“Social clauses” ‒be they provided by law or by contract‒ impose on contractors the duty to absorb and employ the workers of the outgoing contractor in case of termination of the previous procurement contract, by virtue of the principle of safeguarding occupational stability as set out at Community level (Dir. 2014/24/EU and Dir. 2014/25/EU).

Such duty is also expressly provided for by the Italian legal system and is regulated by different legal sources.

A first reference can be found in the Italian Public Procurement Code (Legislative Decree no 50/2016). Article 50 provides that the calls for tender may include social clauses aimed at promoting occupational stability of the  employed staff. Without prejudice to the above, it should be pointed out that recent case law (Consiglio di Stato, Sec. V. 07/06/2016, no. 2433) has stated the principle according to which the new contractor has indeed an obligation to re-absorbe the personnel from the previous contract, but not the obligation to employ it in performance of the same and previous contract.

The obligation in question can also be found both in special regional laws in light of their self-legislative power, and in the sector’s collective bargaining.

On the point Article 25 of regional law No. 25/2007 (as replaced by Article. 30 of regional law 4/2010) of the Puglia Region has provided an actual duty to incorporate similar clauses in calls for tender.

Collective bargaining does not work differently.

In Italy the most used collective agreements for the performance of logistics/storage/warehousing and/or ancillary obligations are the Multiservice CCNL (National Collective Bargaining Agreement) and the Logistics Freight Transport and Shipment CCNL, which are applicable in case of procurement and which provide specific social clauses.
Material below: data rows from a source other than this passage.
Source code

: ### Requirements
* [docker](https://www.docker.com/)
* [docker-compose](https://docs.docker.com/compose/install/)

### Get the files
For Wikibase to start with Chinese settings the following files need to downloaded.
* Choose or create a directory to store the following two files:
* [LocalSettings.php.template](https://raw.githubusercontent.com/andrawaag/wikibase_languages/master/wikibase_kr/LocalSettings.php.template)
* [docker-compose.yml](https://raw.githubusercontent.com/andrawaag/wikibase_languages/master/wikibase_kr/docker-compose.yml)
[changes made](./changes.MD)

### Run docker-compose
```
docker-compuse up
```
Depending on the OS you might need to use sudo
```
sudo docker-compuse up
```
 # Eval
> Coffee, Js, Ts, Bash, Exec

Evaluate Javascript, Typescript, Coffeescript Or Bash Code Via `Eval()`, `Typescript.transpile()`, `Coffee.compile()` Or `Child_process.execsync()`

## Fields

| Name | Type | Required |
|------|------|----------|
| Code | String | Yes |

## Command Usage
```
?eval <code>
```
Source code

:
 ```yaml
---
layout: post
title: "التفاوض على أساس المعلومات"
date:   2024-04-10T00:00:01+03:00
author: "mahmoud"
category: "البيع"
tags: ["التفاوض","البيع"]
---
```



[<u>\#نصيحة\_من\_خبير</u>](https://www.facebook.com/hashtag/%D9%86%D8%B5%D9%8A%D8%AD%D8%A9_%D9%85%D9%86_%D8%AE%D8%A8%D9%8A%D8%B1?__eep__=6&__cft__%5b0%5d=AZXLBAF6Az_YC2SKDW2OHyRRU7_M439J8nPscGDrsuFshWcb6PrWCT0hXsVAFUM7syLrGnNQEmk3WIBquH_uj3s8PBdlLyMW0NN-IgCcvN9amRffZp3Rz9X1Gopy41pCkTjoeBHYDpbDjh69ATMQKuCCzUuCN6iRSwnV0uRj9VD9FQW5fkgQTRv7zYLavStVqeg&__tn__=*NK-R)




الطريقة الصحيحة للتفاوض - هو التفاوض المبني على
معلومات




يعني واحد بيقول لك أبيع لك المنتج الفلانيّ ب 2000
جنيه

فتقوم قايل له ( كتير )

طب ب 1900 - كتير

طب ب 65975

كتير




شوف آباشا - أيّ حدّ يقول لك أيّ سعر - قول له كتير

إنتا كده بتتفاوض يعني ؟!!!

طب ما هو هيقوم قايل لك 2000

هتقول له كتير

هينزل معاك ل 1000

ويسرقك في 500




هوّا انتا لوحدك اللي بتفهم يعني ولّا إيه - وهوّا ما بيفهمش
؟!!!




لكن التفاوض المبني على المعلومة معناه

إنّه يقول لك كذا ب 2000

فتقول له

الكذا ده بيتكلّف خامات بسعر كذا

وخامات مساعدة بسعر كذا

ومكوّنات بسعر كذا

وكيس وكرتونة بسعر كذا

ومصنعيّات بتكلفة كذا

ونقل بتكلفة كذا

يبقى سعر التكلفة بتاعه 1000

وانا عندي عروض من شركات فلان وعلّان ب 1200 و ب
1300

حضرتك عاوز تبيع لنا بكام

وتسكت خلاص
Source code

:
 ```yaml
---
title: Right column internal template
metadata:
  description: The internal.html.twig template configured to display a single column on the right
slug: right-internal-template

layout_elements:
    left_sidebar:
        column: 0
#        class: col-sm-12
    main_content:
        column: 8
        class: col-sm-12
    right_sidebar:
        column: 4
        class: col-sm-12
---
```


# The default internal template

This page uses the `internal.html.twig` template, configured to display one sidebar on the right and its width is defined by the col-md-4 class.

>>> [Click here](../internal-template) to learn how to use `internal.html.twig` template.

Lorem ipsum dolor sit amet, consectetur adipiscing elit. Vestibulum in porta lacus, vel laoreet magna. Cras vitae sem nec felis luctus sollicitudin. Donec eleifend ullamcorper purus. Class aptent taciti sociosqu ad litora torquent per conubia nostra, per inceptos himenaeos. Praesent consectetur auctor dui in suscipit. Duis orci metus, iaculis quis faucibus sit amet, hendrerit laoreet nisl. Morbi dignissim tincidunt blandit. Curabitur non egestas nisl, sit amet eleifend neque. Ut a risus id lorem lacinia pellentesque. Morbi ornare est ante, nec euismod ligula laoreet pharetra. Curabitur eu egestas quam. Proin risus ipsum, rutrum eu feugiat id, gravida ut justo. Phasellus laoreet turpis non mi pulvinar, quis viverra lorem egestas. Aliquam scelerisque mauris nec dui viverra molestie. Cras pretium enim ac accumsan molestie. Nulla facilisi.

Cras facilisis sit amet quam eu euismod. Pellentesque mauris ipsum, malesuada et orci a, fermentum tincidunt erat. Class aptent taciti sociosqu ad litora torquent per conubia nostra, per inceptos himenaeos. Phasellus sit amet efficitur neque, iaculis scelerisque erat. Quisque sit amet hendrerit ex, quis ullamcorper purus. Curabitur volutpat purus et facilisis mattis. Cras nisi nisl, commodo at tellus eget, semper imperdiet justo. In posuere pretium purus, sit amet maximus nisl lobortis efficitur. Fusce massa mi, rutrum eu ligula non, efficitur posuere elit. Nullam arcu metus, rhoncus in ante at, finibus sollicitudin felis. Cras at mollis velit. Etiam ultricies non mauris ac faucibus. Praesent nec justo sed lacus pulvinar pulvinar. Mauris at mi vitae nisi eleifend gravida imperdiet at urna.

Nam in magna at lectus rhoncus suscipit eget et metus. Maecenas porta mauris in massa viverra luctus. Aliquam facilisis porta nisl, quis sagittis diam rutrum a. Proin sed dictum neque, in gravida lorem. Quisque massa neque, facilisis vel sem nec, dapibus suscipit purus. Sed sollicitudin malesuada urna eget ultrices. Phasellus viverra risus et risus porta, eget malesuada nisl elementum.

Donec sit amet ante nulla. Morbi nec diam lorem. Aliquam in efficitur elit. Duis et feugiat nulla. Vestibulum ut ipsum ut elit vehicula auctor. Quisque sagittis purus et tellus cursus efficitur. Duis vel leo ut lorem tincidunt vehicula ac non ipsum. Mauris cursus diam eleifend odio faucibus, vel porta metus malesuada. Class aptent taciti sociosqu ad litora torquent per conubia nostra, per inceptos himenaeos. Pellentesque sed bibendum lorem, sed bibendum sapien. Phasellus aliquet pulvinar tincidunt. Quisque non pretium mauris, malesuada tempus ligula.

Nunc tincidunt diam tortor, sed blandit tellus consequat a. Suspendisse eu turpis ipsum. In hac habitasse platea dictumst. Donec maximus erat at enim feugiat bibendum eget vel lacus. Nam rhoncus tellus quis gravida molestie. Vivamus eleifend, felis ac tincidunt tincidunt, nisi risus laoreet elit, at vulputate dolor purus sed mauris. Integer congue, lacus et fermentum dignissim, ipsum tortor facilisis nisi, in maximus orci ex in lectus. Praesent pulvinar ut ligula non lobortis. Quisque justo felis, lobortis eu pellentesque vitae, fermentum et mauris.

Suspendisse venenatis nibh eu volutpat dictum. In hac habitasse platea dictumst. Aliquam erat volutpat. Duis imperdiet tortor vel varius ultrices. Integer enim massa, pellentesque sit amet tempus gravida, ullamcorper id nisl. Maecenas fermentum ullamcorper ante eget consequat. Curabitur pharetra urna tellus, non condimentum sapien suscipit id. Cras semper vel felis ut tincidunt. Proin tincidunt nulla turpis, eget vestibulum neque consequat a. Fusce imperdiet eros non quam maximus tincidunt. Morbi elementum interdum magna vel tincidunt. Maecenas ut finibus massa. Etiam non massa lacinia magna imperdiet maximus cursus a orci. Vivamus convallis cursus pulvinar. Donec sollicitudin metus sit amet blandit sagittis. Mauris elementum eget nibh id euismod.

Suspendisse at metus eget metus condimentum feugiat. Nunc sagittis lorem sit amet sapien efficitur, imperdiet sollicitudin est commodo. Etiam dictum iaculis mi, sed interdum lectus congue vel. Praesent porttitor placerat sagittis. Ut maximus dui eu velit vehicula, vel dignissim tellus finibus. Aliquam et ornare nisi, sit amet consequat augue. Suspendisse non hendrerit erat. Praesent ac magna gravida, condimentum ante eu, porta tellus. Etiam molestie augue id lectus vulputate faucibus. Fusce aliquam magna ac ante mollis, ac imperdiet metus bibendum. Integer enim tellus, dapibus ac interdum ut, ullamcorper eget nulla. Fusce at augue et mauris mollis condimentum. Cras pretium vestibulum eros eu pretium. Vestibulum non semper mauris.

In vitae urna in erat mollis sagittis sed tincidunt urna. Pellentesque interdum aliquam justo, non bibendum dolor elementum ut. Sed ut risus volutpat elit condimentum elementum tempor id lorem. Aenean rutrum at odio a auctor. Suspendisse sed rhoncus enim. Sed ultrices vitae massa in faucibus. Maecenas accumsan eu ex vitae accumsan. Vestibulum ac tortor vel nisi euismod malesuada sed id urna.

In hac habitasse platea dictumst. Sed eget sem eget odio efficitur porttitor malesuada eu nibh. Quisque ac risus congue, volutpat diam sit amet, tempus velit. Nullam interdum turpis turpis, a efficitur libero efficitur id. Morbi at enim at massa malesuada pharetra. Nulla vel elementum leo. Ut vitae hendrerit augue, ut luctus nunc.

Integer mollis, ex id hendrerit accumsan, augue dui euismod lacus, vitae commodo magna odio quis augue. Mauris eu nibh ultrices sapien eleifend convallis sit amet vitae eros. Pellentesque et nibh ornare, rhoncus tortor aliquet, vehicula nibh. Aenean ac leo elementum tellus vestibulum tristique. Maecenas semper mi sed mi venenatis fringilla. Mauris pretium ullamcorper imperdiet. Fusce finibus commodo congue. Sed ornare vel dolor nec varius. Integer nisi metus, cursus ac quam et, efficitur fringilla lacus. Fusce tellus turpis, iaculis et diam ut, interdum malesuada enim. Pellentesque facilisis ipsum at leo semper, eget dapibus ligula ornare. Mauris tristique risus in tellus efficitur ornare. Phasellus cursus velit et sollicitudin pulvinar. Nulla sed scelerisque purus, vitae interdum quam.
Article 4 provides that:”[…] Upon expiry of a procurement contract two different cases may occur: a) in case of termination of the procurement contract on equal terms, manner and contractual services, the incoming company undertakes to ensure the employment, without trial period, of the workers who are already part of the staff in the procurement, as results from supporting documents […]; b) in case of termination of  the procurement contract with modifications to terms, manner and contractual services – even if it is the same that was already managing the service it will be convened at the local Association to which it gives the mandate  […]  to analyze the situation, in order to harmonize the changed technical – organizational requirements of the contract with the conservation of the employment levels […].”

Article 42 bis of the Logistics Freight Transport and Shipment CCNL states accordingly that: “in the event of takeover in the contract, the awarding body will inform the trade unions that are competent for this operation with at least 15 days notice.

At the request of the signing and territorially competent Trade Unions, the awarding body will inform in a specific meeting on the issues relating to the takeover, in particular regarding matters related to work organization and safety and the implementation of this CCNL by the incoming company.

The awarding body will include in the procurement contract with the incoming company the latter’s commitment, while respecting entrepreneurial freedom, on equal terms of contract and upon objective operational and productive needs of the incoming company, to give preference, under the same conditions, to the workers employed by the outgoing contractor […]”.

In light of the above, when assessing the economic opportunities of a new contract, the contractor will necessarily have to take into account the existence of this “obligation to employ” and, therefore, consider any possible unprofitability of the contract which is about to be accepted.

The obligation in question is independent from the incoming and/or of the outgoing contractor’s will, with the result that it is always advisable to specifically request the awarding company to provide all information concerning the terminated contract as soon as possible.